PROBLEM TO SOLVE: Give the entries again, word for word.

[Source texts of formatted documents]
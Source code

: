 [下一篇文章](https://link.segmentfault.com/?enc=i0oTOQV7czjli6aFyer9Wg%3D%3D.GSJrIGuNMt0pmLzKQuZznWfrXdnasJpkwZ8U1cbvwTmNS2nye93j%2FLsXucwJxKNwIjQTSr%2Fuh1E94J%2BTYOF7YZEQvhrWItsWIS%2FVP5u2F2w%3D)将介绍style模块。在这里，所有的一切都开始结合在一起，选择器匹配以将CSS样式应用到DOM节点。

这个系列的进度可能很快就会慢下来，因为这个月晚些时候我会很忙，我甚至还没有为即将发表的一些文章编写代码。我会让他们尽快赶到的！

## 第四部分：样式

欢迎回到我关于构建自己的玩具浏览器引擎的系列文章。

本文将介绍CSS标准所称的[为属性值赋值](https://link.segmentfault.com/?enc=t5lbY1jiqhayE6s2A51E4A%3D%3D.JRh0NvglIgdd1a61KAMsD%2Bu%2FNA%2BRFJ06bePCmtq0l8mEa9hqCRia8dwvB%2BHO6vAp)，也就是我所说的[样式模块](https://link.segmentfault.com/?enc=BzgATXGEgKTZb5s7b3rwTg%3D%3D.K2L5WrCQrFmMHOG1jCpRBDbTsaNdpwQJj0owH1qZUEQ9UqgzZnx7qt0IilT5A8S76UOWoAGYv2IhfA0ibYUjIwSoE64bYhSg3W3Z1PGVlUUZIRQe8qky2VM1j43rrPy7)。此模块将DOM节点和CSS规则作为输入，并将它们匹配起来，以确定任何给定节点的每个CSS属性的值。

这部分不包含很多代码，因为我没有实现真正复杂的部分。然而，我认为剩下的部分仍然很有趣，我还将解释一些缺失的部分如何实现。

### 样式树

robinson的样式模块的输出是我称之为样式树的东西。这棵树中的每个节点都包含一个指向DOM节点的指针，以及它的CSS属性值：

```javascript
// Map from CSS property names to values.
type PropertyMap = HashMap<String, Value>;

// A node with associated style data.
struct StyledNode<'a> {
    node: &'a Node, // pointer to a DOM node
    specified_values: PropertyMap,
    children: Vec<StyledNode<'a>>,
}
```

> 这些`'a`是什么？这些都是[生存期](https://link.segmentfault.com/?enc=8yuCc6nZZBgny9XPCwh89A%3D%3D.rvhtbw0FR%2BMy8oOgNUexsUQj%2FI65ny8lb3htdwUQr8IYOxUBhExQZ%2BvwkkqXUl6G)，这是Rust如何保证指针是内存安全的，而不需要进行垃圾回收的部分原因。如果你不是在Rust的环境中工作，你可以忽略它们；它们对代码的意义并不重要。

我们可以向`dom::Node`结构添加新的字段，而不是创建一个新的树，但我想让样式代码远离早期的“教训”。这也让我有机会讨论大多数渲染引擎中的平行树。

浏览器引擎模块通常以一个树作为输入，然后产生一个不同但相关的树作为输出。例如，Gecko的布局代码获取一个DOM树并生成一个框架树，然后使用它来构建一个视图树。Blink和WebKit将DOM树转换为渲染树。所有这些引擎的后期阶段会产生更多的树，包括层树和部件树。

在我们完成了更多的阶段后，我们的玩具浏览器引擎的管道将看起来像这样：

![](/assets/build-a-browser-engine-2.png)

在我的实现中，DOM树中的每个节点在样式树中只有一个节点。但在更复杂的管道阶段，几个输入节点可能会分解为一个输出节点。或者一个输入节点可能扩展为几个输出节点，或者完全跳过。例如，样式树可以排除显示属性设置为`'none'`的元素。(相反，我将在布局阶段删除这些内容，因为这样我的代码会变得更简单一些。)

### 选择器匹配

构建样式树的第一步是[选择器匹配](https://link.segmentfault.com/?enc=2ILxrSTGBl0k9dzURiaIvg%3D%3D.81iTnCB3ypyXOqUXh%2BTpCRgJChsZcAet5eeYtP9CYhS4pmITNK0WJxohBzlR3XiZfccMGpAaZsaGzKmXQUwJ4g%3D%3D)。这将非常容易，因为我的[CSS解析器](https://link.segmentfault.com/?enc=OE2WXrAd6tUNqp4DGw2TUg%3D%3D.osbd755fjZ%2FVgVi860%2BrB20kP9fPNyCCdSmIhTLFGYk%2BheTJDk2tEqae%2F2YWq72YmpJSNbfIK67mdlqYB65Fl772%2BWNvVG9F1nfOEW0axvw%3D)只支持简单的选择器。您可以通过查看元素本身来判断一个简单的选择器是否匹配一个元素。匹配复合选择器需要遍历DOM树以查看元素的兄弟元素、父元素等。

PROBLEM SOLUTION:
Source code

: [下一篇文章](https://link.segmentfault.com/?enc=i0oTOQV7czjli6aFyer9Wg%3D%3D.GSJrIGuNMt0pmLzKQuZznWfrXdnasJpkwZ8U1cbvwTmNS2nye93j%2FLsXucwJxKNwIjQTSr%2Fuh1E94J%2BTYOF7YZEQvhrWItsWIS%2FVP5u2F2w%3D)将介绍style模块。在这里，所有的一切都开始结合在一起，选择器匹配以将CSS样式应用到DOM节点。

这个系列的进度可能很快就会慢下来，因为这个月晚些时候我会很忙，我甚至还没有为即将发表的一些文章编写代码。我会让他们尽快赶到的！

## 第四部分：样式

欢迎回到我关于构建自己的玩具浏览器引擎的系列文章。

本文将介绍CSS标准所称的[为属性值赋值](https://link.segmentfault.com/?enc=t5lbY1jiqhayE6s2A51E4A%3D%3D.JRh0NvglIgdd1a61KAMsD%2Bu%2FNA%2BRFJ06bePCmtq0l8mEa9hqCRia8dwvB%2BHO6vAp)，也就是我所说的[样式模块](https://link.segmentfault.com/?enc=BzgATXGEgKTZb5s7b3rwTg%3D%3D.K2L5WrCQrFmMHOG1jCpRBDbTsaNdpwQJj0owH1qZUEQ9UqgzZnx7qt0IilT5A8S76UOWoAGYv2IhfA0ibYUjIwSoE64bYhSg3W3Z1PGVlUUZIRQe8qky2VM1j43rrPy7)。此模块将DOM节点和CSS规则作为输入，并将它们匹配起来，以确定任何给定节点的每个CSS属性的值。

这部分不包含很多代码，因为我没有实现真正复杂的部分。然而，我认为剩下的部分仍然很有趣，我还将解释一些缺失的部分如何实现。

### 样式树

robinson的样式模块的输出是我称之为样式树的东西。这棵树中的每个节点都包含一个指向DOM节点的指针，以及它的CSS属性值：

```javascript
// Map from CSS property names to values.
type PropertyMap = HashMap<String, Value>;

// A node with associated style data.
struct StyledNode<'a> {
    node: &'a Node, // pointer to a DOM node
    specified_values: PropertyMap,
    children: Vec<StyledNode<'a>>,
}
```

> 这些`'a`是什么？这些都是[生存期](https://link.segmentfault.com/?enc=8yuCc6nZZBgny9XPCwh89A%3D%3D.rvhtbw0FR%2BMy8oOgNUexsUQj%2FI65ny8lb3htdwUQr8IYOxUBhExQZ%2BvwkkqXUl6G)，这是Rust如何保证指针是内存安全的，而不需要进行垃圾回收的部分原因。如果你不是在Rust的环境中工作，你可以忽略它们；它们对代码的意义并不重要。

我们可以向`dom::Node`结构添加新的字段，而不是创建一个新的树，但我想让样式代码远离早期的“教训”。这也让我有机会讨论大多数渲染引擎中的平行树。

浏览器引擎模块通常以一个树作为输入，然后产生一个不同但相关的树作为输出。例如，Gecko的布局代码获取一个DOM树并生成一个框架树，然后使用它来构建一个视图树。Blink和WebKit将DOM树转换为渲染树。所有这些引擎的后期阶段会产生更多的树，包括层树和部件树。

在我们完成了更多的阶段后，我们的玩具浏览器引擎的管道将看起来像这样：

![](/assets/build-a-browser-engine-2.png)

在我的实现中，DOM树中的每个节点在样式树中只有一个节点。但在更复杂的管道阶段，几个输入节点可能会分解为一个输出节点。或者一个输入节点可能扩展为几个输出节点，或者完全跳过。例如，样式树可以排除显示属性设置为`'none'`的元素。(相反，我将在布局阶段删除这些内容，因为这样我的代码会变得更简单一些。)

### 选择器匹配

构建样式树的第一步是[选择器匹配](https://link.segmentfault.com/?enc=2ILxrSTGBl0k9dzURiaIvg%3D%3D.81iTnCB3ypyXOqUXh%2BTpCRgJChsZcAet5eeYtP9CYhS4pmITNK0WJxohBzlR3XiZfccMGpAaZsaGzKmXQUwJ4g%3D%3D)。这将非常容易，因为我的[CSS解析器](https://link.segmentfault.com/?enc=OE2WXrAd6tUNqp4DGw2TUg%3D%3D.osbd755fjZ%2FVgVi860%2BrB20kP9fPNyCCdSmIhTLFGYk%2BheTJDk2tEqae%2F2YWq72YmpJSNbfIK67mdlqYB65Fl772%2BWNvVG9F1nfOEW0axvw%3D)只支持简单的选择器。您可以通过查看元素本身来判断一个简单的选择器是否匹配一个元素。匹配复合选择器需要遍历DOM树以查看元素的兄弟元素、父元素等。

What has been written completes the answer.